- _TASK ITEM_: Copy every line from the data below in which the string "equivalent" can be found.

- _GIVEN DATA_:

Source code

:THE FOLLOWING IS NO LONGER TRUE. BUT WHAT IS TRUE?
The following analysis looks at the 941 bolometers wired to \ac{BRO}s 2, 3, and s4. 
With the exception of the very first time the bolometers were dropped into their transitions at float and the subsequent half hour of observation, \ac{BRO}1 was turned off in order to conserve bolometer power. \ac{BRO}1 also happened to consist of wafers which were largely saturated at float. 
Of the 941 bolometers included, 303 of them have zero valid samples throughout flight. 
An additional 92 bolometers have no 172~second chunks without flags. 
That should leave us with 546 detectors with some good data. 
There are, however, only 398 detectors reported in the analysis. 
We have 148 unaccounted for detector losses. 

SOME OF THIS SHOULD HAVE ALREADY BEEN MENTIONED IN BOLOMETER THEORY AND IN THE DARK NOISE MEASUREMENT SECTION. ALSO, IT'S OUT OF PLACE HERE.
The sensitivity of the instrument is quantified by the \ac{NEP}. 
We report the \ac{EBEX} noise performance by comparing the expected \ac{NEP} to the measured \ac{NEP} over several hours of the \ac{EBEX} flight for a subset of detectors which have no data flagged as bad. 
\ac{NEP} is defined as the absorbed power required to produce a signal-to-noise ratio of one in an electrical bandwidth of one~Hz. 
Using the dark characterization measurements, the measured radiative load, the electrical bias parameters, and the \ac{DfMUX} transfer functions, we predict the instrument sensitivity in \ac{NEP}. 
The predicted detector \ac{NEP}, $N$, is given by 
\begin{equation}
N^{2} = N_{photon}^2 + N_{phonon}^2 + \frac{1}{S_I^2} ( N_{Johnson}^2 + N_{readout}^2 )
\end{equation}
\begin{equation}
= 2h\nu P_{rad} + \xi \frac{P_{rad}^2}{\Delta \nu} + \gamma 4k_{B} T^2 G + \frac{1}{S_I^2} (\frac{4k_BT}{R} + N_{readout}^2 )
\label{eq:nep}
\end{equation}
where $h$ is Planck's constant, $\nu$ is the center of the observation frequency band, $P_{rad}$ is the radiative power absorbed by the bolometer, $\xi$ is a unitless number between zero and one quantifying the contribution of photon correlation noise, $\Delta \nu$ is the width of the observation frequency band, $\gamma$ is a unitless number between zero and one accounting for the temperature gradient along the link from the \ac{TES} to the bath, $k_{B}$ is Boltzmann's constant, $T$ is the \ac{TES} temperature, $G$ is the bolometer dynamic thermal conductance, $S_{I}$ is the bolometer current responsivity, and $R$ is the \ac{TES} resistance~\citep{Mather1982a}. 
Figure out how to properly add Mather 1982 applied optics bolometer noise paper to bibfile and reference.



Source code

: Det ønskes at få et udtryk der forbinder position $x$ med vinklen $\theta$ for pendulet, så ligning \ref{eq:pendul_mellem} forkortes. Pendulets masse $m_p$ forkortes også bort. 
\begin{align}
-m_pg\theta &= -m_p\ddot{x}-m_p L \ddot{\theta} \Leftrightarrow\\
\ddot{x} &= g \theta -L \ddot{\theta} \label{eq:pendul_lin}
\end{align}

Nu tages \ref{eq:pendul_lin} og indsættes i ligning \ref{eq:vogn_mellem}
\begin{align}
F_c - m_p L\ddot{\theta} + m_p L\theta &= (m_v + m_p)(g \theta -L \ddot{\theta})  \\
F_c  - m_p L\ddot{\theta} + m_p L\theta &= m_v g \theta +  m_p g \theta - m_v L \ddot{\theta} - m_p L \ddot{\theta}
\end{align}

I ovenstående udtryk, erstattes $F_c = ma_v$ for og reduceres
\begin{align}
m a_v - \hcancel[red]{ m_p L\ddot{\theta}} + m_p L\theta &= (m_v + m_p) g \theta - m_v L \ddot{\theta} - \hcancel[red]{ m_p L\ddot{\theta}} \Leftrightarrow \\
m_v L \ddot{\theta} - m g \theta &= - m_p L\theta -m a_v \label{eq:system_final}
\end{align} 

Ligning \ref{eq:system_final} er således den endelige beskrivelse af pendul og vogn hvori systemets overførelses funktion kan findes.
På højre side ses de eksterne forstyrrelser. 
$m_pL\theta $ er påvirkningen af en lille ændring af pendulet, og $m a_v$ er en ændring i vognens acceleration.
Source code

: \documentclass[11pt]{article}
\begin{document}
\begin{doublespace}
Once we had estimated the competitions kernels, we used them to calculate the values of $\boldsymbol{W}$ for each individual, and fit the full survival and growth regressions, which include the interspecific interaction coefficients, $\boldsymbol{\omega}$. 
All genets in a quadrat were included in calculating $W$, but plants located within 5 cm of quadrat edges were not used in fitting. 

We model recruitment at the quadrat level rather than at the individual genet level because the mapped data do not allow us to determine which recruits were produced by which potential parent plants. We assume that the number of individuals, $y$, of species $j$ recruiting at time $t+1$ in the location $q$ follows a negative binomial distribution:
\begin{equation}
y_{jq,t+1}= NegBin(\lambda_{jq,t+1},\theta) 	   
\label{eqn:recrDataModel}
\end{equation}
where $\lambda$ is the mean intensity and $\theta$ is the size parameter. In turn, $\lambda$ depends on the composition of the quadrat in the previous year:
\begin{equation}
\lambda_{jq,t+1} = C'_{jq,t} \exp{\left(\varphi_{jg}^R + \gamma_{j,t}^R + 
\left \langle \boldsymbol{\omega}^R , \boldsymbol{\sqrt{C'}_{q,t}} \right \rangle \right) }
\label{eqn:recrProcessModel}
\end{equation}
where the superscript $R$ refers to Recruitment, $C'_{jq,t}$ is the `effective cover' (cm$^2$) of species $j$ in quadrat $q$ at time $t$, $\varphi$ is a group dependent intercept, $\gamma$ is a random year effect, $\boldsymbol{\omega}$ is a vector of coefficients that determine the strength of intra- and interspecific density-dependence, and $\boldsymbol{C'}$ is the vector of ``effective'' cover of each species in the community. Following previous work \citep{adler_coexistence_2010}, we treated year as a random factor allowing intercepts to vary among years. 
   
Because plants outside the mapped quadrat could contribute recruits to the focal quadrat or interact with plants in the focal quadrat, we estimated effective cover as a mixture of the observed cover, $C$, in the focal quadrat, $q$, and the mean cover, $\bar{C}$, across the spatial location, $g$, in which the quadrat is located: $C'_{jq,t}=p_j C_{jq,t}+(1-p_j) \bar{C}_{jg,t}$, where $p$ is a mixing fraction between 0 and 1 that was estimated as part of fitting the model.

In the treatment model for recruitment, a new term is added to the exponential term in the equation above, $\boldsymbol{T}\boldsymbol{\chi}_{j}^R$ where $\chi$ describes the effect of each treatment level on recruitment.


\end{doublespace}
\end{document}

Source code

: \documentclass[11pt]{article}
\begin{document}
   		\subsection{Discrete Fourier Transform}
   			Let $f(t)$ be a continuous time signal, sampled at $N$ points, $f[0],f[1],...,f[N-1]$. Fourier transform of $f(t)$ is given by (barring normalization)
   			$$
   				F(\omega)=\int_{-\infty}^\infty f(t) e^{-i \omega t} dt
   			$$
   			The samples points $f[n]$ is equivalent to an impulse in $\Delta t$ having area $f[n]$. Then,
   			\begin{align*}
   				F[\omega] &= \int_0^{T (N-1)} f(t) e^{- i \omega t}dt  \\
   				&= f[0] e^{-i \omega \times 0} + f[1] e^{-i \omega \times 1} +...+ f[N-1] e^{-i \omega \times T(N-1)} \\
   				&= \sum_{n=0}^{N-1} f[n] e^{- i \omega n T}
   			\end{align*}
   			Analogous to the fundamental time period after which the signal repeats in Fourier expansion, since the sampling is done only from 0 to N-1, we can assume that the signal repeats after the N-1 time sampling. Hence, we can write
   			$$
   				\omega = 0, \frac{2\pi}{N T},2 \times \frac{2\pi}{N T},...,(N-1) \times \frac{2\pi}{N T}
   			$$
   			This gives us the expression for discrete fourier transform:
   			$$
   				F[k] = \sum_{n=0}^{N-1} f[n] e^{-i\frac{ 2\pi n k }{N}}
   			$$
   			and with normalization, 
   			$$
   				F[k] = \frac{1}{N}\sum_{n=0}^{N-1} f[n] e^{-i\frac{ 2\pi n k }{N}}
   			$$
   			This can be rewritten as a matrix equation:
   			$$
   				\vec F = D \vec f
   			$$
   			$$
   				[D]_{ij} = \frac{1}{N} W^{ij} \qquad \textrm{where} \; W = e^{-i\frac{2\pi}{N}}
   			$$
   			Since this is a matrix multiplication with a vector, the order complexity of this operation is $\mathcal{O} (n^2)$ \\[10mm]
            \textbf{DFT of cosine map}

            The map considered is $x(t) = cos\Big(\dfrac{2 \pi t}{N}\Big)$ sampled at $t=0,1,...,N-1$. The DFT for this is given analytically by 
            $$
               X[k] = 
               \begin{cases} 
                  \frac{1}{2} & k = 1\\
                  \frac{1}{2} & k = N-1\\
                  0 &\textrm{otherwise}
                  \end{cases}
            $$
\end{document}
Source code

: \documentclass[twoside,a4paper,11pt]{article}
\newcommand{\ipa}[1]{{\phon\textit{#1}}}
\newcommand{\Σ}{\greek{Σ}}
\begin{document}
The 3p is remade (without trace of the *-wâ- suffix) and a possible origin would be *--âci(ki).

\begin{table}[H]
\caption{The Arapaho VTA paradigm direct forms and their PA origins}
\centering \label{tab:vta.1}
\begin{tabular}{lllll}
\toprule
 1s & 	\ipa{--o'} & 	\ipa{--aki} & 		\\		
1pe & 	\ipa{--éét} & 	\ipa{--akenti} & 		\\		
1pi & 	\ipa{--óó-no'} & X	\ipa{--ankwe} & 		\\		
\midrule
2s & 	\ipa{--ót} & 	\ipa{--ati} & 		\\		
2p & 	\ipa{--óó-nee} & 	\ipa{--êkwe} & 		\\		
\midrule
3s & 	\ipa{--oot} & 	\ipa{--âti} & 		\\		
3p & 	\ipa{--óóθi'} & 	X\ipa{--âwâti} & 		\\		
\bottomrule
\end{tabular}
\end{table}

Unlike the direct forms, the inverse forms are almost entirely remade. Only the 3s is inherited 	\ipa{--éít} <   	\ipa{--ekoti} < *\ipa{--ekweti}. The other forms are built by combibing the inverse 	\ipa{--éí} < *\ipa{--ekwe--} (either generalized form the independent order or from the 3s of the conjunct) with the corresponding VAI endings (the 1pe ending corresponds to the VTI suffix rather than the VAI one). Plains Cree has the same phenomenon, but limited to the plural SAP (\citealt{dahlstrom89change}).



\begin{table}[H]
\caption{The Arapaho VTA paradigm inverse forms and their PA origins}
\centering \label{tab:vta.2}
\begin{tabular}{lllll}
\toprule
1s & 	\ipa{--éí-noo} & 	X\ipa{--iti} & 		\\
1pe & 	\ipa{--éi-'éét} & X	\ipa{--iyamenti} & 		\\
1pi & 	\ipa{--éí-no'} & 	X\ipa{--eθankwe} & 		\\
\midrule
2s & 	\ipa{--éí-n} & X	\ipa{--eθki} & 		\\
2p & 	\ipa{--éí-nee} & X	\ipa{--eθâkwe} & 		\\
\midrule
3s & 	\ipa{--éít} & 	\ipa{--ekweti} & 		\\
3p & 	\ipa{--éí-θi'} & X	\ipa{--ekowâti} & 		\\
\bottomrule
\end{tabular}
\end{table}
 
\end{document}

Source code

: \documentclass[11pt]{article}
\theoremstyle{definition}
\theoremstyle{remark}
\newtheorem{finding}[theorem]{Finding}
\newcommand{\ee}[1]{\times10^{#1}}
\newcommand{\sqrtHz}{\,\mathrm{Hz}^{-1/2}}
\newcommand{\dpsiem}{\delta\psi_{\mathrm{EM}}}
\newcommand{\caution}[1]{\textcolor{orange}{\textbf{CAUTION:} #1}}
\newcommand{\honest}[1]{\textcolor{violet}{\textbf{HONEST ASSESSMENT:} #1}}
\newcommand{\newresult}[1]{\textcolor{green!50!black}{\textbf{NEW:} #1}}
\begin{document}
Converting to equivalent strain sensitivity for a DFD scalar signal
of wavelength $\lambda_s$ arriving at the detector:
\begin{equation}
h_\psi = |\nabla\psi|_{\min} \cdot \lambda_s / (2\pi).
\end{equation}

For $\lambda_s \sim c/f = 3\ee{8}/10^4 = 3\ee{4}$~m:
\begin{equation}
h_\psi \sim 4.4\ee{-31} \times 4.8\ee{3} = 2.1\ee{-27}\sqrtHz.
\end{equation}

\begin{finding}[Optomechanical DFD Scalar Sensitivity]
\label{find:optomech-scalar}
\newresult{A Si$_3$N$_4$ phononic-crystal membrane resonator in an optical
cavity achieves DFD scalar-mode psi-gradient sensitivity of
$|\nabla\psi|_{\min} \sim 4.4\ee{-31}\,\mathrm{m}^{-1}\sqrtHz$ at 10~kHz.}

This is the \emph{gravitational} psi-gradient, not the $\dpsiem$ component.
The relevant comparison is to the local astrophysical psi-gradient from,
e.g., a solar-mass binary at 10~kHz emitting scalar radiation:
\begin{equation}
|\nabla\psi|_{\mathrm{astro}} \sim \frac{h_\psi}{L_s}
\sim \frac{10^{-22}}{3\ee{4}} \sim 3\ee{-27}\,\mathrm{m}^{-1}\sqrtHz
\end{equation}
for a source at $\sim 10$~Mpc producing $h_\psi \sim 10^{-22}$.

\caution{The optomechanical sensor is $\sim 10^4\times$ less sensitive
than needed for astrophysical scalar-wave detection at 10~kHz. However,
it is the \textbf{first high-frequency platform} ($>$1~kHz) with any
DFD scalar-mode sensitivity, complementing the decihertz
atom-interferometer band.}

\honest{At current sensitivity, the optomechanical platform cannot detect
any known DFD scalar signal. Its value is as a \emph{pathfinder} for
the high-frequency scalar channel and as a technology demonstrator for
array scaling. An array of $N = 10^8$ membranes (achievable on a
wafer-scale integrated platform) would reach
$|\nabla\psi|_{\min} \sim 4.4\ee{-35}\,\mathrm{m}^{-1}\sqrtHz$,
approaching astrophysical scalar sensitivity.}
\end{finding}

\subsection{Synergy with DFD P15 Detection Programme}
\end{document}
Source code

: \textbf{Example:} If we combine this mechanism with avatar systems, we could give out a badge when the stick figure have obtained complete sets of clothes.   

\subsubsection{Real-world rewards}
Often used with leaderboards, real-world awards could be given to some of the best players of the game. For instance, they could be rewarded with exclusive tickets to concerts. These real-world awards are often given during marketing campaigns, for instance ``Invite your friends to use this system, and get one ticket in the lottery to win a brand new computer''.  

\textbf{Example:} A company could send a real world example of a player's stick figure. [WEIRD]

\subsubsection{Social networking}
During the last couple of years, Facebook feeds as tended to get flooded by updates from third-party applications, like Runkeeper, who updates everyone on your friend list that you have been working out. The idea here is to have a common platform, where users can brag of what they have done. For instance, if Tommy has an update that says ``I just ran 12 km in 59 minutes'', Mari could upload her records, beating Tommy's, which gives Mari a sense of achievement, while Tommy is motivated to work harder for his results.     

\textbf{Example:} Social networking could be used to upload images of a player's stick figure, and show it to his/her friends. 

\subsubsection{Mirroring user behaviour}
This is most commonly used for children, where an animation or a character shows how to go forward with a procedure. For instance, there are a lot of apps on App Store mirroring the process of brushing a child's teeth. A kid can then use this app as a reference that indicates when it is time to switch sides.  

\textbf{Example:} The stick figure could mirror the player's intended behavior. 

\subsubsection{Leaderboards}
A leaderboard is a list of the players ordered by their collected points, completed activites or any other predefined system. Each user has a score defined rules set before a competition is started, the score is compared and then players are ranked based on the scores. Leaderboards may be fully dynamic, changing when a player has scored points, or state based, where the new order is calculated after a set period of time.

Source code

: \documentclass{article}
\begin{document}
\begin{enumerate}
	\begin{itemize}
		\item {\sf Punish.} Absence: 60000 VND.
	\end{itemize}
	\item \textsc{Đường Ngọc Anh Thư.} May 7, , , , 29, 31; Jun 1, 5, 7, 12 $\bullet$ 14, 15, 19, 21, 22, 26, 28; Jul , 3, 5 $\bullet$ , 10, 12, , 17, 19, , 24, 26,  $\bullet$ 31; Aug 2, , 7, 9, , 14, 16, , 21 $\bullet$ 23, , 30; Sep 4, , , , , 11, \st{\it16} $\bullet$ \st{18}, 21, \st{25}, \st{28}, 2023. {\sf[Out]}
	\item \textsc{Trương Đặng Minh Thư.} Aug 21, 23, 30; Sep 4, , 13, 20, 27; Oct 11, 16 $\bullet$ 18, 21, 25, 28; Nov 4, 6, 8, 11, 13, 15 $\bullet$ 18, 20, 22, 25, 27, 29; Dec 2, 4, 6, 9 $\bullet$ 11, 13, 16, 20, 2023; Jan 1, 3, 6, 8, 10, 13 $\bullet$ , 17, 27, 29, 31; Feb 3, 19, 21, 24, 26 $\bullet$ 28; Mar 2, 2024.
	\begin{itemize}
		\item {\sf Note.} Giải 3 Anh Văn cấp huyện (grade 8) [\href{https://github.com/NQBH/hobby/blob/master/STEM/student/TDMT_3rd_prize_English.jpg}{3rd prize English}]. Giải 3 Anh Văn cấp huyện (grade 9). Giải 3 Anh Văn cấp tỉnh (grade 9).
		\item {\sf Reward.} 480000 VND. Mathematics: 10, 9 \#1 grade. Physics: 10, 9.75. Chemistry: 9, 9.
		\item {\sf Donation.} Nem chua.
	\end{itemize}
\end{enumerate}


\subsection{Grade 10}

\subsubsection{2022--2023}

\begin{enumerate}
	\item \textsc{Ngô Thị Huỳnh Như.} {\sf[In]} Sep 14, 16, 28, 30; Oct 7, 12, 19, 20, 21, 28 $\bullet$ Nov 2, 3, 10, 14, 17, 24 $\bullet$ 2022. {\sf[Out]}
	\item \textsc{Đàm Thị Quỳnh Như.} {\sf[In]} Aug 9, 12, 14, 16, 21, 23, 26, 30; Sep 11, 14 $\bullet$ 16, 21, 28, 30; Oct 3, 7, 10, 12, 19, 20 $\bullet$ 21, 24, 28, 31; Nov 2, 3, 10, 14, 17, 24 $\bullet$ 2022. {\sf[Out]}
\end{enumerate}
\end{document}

- _RESPONSE_:
   			The samples points $f[n]$ is equivalent to an impulse in $\Delta t$ having area $f[n]$. Then,
Converting to equivalent strain sensitivity for a DFD scalar signal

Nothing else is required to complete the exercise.